The Landord said they had served the required documents by post however the Tenant disputed service on the basis that she did not receive them and argued that in the absence of a contractual clause permitting service of the documents by post, the Landlord had to prove that the documents had come to her attention as per Wandsworth London Borough Council v Attwell [1995] 27 HLR 536.

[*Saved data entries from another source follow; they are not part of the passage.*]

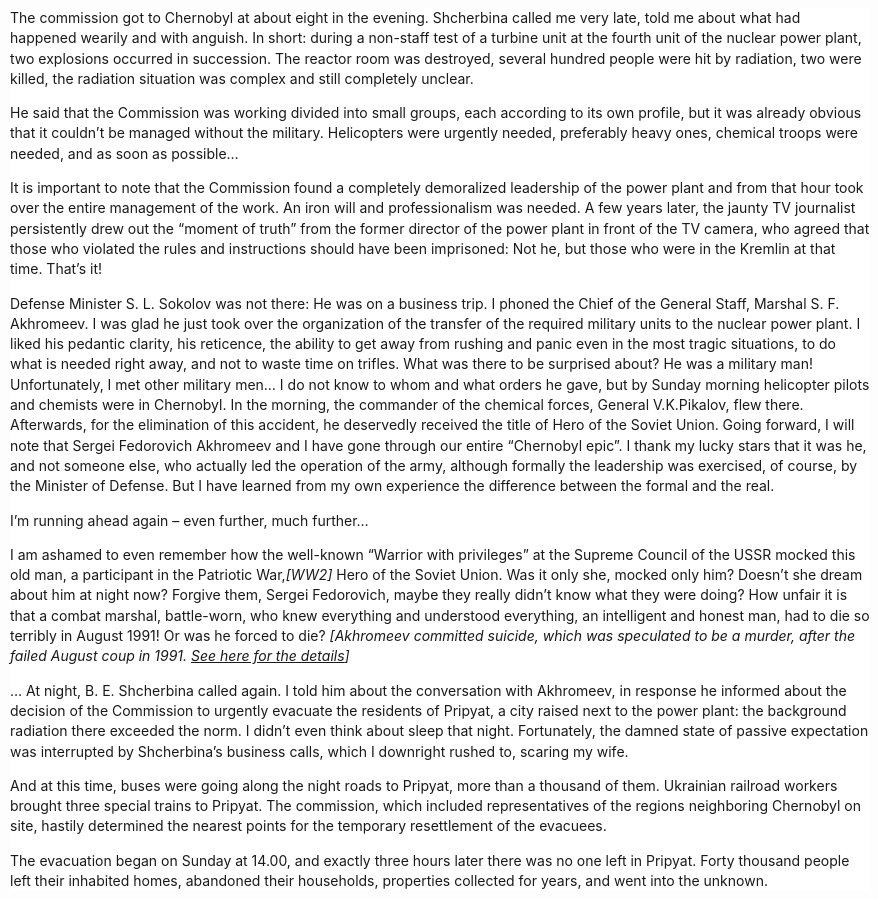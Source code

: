 The commission got to Chernobyl at about eight in the evening. Shcherbina called me very late, told me about what had happened wearily and with anguish. In short: during a non-staff test of a turbine unit at the fourth unit of the nuclear power plant, two explosions occurred in succession. The reactor room was destroyed, several hundred people were hit by radiation, two were killed, the radiation situation was complex and still completely unclear.

He said that the Commission was working divided into small groups, each according to its own profile, but it was already obvious that it couldn’t be managed without the military. Helicopters were urgently needed, preferably heavy ones, chemical troops were needed, and as soon as possible…

It is important to note that the Commission found a completely demoralized leadership of the power plant and from that hour took over the entire management of the work. An iron will and professionalism was needed. A few years later, the jaunty TV journalist persistently drew out the “moment of truth” from the former director of the power plant in front of the TV camera, who agreed that those who violated the rules and instructions should have been imprisoned: Not he, but those who were in the Kremlin at that time. That’s it!

Defense Minister S. L. Sokolov was not there: He was on a business trip. I phoned the Chief of the General Staff, Marshal S. F. Akhromeev. I was glad he just took over the organization of the transfer of the required military units to the nuclear power plant. I liked his pedantic clarity, his reticence, the ability to get away from rushing and panic even in the most tragic situations, to do what is needed right away, and not to waste time on trifles. What was there to be surprised about? He was a military man! Unfortunately, I met other military men… I do not know to whom and what orders he gave, but by Sunday morning helicopter pilots and chemists were in Chernobyl. In the morning, the commander of the chemical forces, General V.K.Pikalov, flew there. Afterwards, for the elimination of this accident, he deservedly received the title of Hero of the Soviet Union. Going forward, I will note that Sergei Fedorovich Akhromeev and I have gone through our entire “Chernobyl epic”. I thank my lucky stars that it was he, and not someone else, who actually led the operation of the army, although formally the leadership was exercised, of course, by the Minister of Defense. But I have learned from my own experience the difference between the formal and the real.  

I’m running ahead again – even further, much further…

I am ashamed to even remember how the well-known “Warrior with privileges” at the Supreme Council of the USSR mocked this old man, a participant in the Patriotic War,_\[WW2\]_ Hero of the Soviet Union. Was it only she, mocked only him? Doesn’t she dream about him at night now? Forgive them, Sergei Fedorovich, maybe they really didn’t know what they were doing? How unfair it is that a combat marshal, battle-worn, who knew everything and understood everything, an intelligent and honest man, had to die so terribly in August 1991! Or was he forced to die? _\[Akhromeev committed suicide, which was speculated to be a murder, after the failed August coup in 1991. [See here for the details](https://en.wikipedia.org/wiki/Sergey_Akhromeyev)\]_

… At night, B. E. Shcherbina called again. I told him about the conversation with Akhromeev, in response he informed about the decision of the Commission to urgently evacuate the residents of Pripyat, a city raised next to the power plant: the background radiation there exceeded the norm. I didn’t even think about sleep that night. Fortunately, the damned state of passive expectation was interrupted by Shcherbina’s business calls, which I downright rushed to, scaring my wife.

And at this time, buses were going along the night roads to Pripyat, more than a thousand of them. Ukrainian railroad workers brought three special trains to Pripyat. The commission, which included representatives of the regions neighboring Chernobyl on site, hastily determined the nearest points for the temporary resettlement of the evacuees.

The evacuation began on Sunday at 14.00, and exactly three hours later there was no one left in Pripyat. Forty thousand people left their inhabited homes, abandoned their households, properties collected for years, and went into the unknown.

The Landlord argued further, that in any event, section 7 of the Interpretation Act 1973 applied which provides:

“Where an Act authorises or requires any document to be served by post (whether the expression ‘serve’ or the expression ‘give’ or ‘send’ or any other expression is used) then unless the contrary intention appears, the service is deemed to be effected by properly addressing, pre-paying and posting a letter containing the document and, unless the contrary is proved, to have been effected at the time at which the letter would be delivered in the ordinary course of post.”

The Initial Hearing

The Judge at the initial hearing found that the documents were properly served for the following reasons: that section 7 of the Interpretation Act 1978 applied to service of the documents and further, in the alternative, clause 13(2)(a) of the tenancy agreement provided for deemed service of notices and the word “notice” included documents that were prerequisites to the notices.

The First Appeal

At the first appeal, HHJ Baucher agreed and was not satisfied on balance of probabilities that the Tenant did not receive the documents.  HHJB was satisfied on the basis of section 7 (above) and the facts of the case, that the documents had been deemed served, the section 21 notice was valid and the Landlord was entitled to possession. In addition, HHJB was satisfied that the Judge at the initial hearing was entitled to find that the clause of the tenancy agreement encompassed the prerequisite documents. The appeal was dismissed.

What next?

It is now for the Court of Appeal to rule on whether it is acceptable for vital documentation to be served by post. If the Court of Appeal finds in favour of the Tenant, there could be significant implications for landlords.